(INPUT MATERIAL begins)
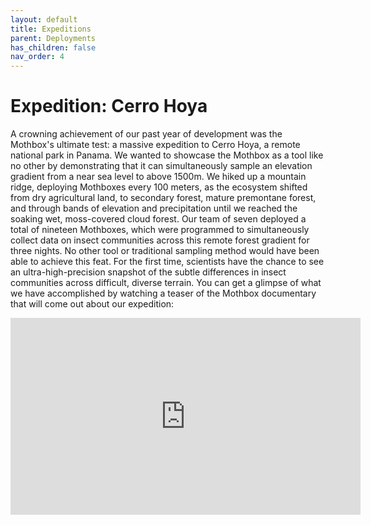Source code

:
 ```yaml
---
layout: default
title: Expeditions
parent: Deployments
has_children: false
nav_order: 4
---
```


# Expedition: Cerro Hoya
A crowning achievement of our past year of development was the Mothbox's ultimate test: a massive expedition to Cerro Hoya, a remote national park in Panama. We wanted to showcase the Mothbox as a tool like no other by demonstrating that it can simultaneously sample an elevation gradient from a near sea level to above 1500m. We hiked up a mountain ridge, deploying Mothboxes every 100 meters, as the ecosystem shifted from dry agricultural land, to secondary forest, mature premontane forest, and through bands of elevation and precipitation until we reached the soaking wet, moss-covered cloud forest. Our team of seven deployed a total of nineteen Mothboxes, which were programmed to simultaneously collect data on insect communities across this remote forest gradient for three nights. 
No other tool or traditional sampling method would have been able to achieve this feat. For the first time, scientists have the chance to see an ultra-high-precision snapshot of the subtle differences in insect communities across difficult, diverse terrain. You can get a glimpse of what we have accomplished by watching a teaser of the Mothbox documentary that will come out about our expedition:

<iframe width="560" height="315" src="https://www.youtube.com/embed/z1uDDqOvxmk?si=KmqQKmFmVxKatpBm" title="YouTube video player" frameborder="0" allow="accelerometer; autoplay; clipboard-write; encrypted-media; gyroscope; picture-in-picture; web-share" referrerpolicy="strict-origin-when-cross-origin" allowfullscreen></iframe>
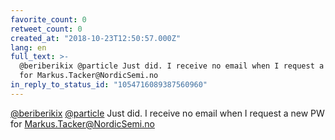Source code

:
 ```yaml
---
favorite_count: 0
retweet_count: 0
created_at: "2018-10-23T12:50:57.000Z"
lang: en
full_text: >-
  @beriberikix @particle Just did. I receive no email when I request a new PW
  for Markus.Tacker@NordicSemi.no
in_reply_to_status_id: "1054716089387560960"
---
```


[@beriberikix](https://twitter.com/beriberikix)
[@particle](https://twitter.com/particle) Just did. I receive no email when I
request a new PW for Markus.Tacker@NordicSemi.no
(INPUT MATERIAL ends)
Word for word, give the entries back in full; the pictures do not belong in the copy.

→ **WRITTEN ANSWER**
Source code

:
 ```yaml
---
layout: default
title: Expeditions
parent: Deployments
has_children: false
nav_order: 4
---
```


# Expedition: Cerro Hoya
A crowning achievement of our past year of development was the Mothbox's ultimate test: a massive expedition to Cerro Hoya, a remote national park in Panama. We wanted to showcase the Mothbox as a tool like no other by demonstrating that it can simultaneously sample an elevation gradient from a near sea level to above 1500m. We hiked up a mountain ridge, deploying Mothboxes every 100 meters, as the ecosystem shifted from dry agricultural land, to secondary forest, mature premontane forest, and through bands of elevation and precipitation until we reached the soaking wet, moss-covered cloud forest. Our team of seven deployed a total of nineteen Mothboxes, which were programmed to simultaneously collect data on insect communities across this remote forest gradient for three nights. 
No other tool or traditional sampling method would have been able to achieve this feat. For the first time, scientists have the chance to see an ultra-high-precision snapshot of the subtle differences in insect communities across difficult, diverse terrain. You can get a glimpse of what we have accomplished by watching a teaser of the Mothbox documentary that will come out about our expedition:

<iframe width="560" height="315" src="https://www.youtube.com/embed/z1uDDqOvxmk?si=KmqQKmFmVxKatpBm" title="YouTube video player" frameborder="0" allow="accelerometer; autoplay; clipboard-write; encrypted-media; gyroscope; picture-in-picture; web-share" referrerpolicy="strict-origin-when-cross-origin" allowfullscreen></iframe>
Source code

:
 ```yaml
---
favorite_count: 0
retweet_count: 0
created_at: "2018-10-23T12:50:57.000Z"
lang: en
full_text: >-
  @beriberikix @particle Just did. I receive no email when I request a new PW
  for Markus.Tacker@NordicSemi.no
in_reply_to_status_id: "1054716089387560960"
---
```


[@beriberikix](https://twitter.com/beriberikix)
[@particle](https://twitter.com/particle) Just did. I receive no email when I
request a new PW for Markus.Tacker@NordicSemi.no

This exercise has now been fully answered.